Problem to solve
Retype every line below precisely as it appears.

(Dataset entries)
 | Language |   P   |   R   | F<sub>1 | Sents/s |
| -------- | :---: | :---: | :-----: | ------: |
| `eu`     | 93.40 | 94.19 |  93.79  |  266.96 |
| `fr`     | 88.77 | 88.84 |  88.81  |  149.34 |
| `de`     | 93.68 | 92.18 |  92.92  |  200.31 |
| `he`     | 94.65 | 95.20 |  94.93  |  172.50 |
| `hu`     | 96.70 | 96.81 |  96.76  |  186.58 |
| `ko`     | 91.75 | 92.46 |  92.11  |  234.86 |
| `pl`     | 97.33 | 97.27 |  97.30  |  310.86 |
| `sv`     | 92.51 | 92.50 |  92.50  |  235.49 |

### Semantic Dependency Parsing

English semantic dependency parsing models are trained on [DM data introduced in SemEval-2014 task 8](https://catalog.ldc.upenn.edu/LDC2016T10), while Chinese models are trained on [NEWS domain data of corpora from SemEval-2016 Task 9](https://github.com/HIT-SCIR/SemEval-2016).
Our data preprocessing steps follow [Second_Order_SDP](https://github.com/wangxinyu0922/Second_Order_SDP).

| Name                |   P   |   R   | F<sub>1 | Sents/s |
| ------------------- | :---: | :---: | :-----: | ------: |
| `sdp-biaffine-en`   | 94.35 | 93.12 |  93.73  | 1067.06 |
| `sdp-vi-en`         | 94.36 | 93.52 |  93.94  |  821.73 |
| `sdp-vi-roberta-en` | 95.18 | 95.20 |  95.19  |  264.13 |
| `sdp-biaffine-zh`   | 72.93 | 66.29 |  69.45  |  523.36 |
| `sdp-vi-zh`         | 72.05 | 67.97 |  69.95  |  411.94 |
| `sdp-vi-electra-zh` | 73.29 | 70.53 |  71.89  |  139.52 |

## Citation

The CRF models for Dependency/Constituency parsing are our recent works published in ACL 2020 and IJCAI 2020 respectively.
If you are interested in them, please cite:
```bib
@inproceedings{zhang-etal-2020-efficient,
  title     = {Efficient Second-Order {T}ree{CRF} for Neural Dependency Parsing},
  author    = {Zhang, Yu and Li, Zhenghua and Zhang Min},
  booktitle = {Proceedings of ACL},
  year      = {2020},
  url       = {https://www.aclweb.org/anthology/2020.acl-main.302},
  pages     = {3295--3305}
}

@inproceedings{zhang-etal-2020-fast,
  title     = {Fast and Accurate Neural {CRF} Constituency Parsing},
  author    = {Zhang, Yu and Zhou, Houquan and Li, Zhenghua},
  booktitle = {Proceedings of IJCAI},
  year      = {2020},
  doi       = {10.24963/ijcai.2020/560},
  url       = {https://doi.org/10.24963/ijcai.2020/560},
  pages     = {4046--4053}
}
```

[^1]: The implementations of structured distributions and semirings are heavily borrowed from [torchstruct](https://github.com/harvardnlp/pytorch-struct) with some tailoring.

Response to the exercise
 | Language |   P   |   R   | F<sub>1 | Sents/s |
| -------- | :---: | :---: | :-----: | ------: |
| `eu`     | 93.40 | 94.19 |  93.79  |  266.96 |
| `fr`     | 88.77 | 88.84 |  88.81  |  149.34 |
| `de`     | 93.68 | 92.18 |  92.92  |  200.31 |
| `he`     | 94.65 | 95.20 |  94.93  |  172.50 |
| `hu`     | 96.70 | 96.81 |  96.76  |  186.58 |
| `ko`     | 91.75 | 92.46 |  92.11  |  234.86 |
| `pl`     | 97.33 | 97.27 |  97.30  |  310.86 |
| `sv`     | 92.51 | 92.50 |  92.50  |  235.49 |

### Semantic Dependency Parsing

English semantic dependency parsing models are trained on [DM data introduced in SemEval-2014 task 8](https://catalog.ldc.upenn.edu/LDC2016T10), while Chinese models are trained on [NEWS domain data of corpora from SemEval-2016 Task 9](https://github.com/HIT-SCIR/SemEval-2016).
Our data preprocessing steps follow [Second_Order_SDP](https://github.com/wangxinyu0922/Second_Order_SDP).

| Name                |   P   |   R   | F<sub>1 | Sents/s |
| ------------------- | :---: | :---: | :-----: | ------: |
| `sdp-biaffine-en`   | 94.35 | 93.12 |  93.73  | 1067.06 |
| `sdp-vi-en`         | 94.36 | 93.52 |  93.94  |  821.73 |
| `sdp-vi-roberta-en` | 95.18 | 95.20 |  95.19  |  264.13 |
| `sdp-biaffine-zh`   | 72.93 | 66.29 |  69.45  |  523.36 |
| `sdp-vi-zh`         | 72.05 | 67.97 |  69.95  |  411.94 |
| `sdp-vi-electra-zh` | 73.29 | 70.53 |  71.89  |  139.52 |

## Citation

The CRF models for Dependency/Constituency parsing are our recent works published in ACL 2020 and IJCAI 2020 respectively.
If you are interested in them, please cite:
```bib
@inproceedings{zhang-etal-2020-efficient,
  title     = {Efficient Second-Order {T}ree{CRF} for Neural Dependency Parsing},
  author    = {Zhang, Yu and Li, Zhenghua and Zhang Min},
  booktitle = {Proceedings of ACL},
  year      = {2020},
  url       = {https://www.aclweb.org/anthology/2020.acl-main.302},
  pages     = {3295--3305}
}

@inproceedings{zhang-etal-2020-fast,
  title     = {Fast and Accurate Neural {CRF} Constituency Parsing},
  author    = {Zhang, Yu and Zhou, Houquan and Li, Zhenghua},
  booktitle = {Proceedings of IJCAI},
  year      = {2020},
  doi       = {10.24963/ijcai.2020/560},
  url       = {https://doi.org/10.24963/ijcai.2020/560},
  pages     = {4046--4053}
}
```

[^1]: The implementations of structured distributions and semirings are heavily borrowed from [torchstruct](https://github.com/harvardnlp/pytorch-struct) with some tailoring.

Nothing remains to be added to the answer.